Ronald Koeman dokonał przed sezonem dużej rewolucji kadrowej. Nie bał się odstawić doświadczonych zawodników: Luisa Suareza, Arturo Vidala czy Ivana Rakiticia. W ich miejsce sięga po zdecydowanie młodszych i perspektywicznych zawodników.
Jeszcze w 2020 roku postawa FC Barcelona odbierana była negatywnie. Koeman odmienił jednak zespół jak za dotknięciem czarodziejskiej różdżki. Blaugrana grała znakomicie, jednak w sobotę zaprzepaściła wielką szansę na fotel lidera. Teraz musi liczyć na potknięcia Atletico i Realu Madryt.
Koeman został wybrany jeszcze przez poprzedni zarząd, który podał się do dymisji. Czy nowy prezydent Joan Laporta także na dłuższą metę zaufa Holendrowi?
ZOBACZ WIDEO: #dziejesiewsporcie: Jak on to zrobił?! To może być najpiękniejszy gol roku!
- Prezydent od początku okazywał mi zaufanie, a to on decyduje. Po sezonie na pewno porozmawiamy o przyszłości. Nie martwię się jednak tym. Ciągle mam ważny kontrakt, dlatego widzę się w Barcelonie w przyszłym sezonie - deklaruje Koeman (cytat za marca.com).

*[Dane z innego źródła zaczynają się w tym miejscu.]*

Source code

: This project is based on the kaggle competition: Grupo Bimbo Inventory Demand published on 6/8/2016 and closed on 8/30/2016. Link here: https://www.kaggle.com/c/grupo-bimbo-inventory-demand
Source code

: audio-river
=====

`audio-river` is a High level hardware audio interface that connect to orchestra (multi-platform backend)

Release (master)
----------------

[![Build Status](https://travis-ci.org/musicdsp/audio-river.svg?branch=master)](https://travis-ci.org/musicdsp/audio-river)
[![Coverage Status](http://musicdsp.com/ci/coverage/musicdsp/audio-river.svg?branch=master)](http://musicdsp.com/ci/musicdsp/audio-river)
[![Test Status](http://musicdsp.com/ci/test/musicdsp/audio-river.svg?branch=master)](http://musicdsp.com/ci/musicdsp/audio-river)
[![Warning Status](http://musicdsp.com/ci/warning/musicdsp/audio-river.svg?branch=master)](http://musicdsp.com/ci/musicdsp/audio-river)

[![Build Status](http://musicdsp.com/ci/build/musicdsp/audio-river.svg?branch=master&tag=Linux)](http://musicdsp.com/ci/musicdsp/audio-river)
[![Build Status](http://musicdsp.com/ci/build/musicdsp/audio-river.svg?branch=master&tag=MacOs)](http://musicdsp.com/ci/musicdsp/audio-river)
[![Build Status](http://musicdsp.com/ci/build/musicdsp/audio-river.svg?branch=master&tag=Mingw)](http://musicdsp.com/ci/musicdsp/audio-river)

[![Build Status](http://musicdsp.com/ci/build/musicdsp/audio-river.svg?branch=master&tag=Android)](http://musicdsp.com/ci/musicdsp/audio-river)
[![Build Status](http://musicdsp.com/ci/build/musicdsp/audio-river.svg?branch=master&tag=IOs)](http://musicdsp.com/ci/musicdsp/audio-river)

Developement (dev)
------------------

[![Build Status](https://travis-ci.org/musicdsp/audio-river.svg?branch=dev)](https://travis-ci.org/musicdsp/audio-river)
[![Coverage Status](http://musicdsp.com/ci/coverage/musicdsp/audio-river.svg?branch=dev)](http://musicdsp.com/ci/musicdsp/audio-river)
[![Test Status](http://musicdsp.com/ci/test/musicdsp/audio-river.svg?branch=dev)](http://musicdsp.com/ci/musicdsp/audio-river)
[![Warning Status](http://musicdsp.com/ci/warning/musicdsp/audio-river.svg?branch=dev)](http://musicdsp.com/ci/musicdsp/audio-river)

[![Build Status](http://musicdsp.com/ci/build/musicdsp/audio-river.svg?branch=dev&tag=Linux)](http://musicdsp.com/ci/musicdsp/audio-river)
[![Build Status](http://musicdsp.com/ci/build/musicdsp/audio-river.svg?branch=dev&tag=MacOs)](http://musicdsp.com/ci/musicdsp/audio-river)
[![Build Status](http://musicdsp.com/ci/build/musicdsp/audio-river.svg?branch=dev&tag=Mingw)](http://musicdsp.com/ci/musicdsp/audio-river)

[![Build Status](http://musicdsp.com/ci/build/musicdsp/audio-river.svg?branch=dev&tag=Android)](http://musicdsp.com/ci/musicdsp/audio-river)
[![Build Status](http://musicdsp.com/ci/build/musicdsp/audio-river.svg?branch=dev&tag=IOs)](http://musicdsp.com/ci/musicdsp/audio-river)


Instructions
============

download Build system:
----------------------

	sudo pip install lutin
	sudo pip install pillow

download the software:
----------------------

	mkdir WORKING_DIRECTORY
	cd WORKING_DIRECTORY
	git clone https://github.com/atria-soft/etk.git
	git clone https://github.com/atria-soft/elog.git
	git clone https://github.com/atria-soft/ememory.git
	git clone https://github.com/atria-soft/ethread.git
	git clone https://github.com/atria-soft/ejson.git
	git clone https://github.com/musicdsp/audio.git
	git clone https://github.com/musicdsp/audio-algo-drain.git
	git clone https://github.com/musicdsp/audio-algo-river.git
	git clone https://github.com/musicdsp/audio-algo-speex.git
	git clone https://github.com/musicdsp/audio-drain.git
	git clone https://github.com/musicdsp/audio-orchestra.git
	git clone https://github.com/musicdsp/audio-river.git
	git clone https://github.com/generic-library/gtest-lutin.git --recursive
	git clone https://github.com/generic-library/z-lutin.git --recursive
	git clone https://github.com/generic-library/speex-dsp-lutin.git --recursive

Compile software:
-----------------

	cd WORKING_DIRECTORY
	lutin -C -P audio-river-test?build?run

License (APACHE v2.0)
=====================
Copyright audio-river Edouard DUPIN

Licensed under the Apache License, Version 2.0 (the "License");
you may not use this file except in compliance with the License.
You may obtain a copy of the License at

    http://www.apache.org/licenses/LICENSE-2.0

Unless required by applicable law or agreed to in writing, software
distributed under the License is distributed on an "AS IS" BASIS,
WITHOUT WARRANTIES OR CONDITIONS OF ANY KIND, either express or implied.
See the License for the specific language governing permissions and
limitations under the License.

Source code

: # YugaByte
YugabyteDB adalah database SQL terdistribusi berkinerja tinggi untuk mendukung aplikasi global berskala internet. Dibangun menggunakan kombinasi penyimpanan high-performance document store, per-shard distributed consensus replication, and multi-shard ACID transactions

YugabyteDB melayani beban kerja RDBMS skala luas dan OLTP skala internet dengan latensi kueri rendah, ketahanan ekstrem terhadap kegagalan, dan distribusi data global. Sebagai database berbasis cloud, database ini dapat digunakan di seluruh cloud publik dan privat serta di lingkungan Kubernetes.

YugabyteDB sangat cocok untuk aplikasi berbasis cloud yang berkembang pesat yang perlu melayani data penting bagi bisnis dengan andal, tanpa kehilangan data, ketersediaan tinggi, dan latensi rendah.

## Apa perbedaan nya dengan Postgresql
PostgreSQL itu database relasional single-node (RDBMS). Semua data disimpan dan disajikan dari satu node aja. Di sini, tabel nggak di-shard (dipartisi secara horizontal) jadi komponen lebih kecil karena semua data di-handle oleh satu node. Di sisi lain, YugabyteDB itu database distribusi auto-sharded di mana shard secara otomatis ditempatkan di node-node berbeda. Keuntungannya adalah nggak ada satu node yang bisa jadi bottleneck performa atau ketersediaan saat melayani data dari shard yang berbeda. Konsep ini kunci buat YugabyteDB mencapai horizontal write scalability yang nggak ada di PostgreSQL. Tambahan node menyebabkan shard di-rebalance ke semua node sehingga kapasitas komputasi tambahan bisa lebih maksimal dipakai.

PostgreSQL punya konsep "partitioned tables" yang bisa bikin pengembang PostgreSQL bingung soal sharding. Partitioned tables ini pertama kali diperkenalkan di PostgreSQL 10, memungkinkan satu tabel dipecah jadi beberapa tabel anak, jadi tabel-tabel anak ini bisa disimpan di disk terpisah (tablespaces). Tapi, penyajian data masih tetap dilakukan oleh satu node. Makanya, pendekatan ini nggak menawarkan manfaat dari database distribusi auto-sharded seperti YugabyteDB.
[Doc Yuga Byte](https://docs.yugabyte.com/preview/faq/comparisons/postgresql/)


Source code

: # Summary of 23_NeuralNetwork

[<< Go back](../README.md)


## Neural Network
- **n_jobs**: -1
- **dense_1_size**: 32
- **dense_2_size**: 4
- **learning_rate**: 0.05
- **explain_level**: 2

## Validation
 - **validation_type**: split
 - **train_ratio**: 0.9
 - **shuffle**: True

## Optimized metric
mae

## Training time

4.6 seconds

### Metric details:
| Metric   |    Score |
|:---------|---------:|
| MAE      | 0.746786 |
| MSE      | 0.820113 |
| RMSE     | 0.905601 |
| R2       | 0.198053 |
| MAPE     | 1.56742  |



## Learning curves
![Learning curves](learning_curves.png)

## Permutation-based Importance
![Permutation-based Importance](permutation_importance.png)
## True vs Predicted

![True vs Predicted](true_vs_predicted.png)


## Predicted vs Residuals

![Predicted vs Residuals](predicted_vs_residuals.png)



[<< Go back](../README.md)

58-latek nie chciał dłużej rozmawiać o swojej przyszłości, gdyż koncentruje się na końcówce sezonu w La Lidze. Koeman ciągle wierzy, że to Barcelona będzie pierwsza po ostatniej kolejce.
- Ciągle wierzymy w mistrzostwo i zapewniam, że będziemy walczyć do samego końca. Zobaczymy, jak zagramy we wtorek. Nie wszystko zależy od nas, ale jeśli nie popełnimy błędów, to nie ułatwimy zadania innym - dodaje.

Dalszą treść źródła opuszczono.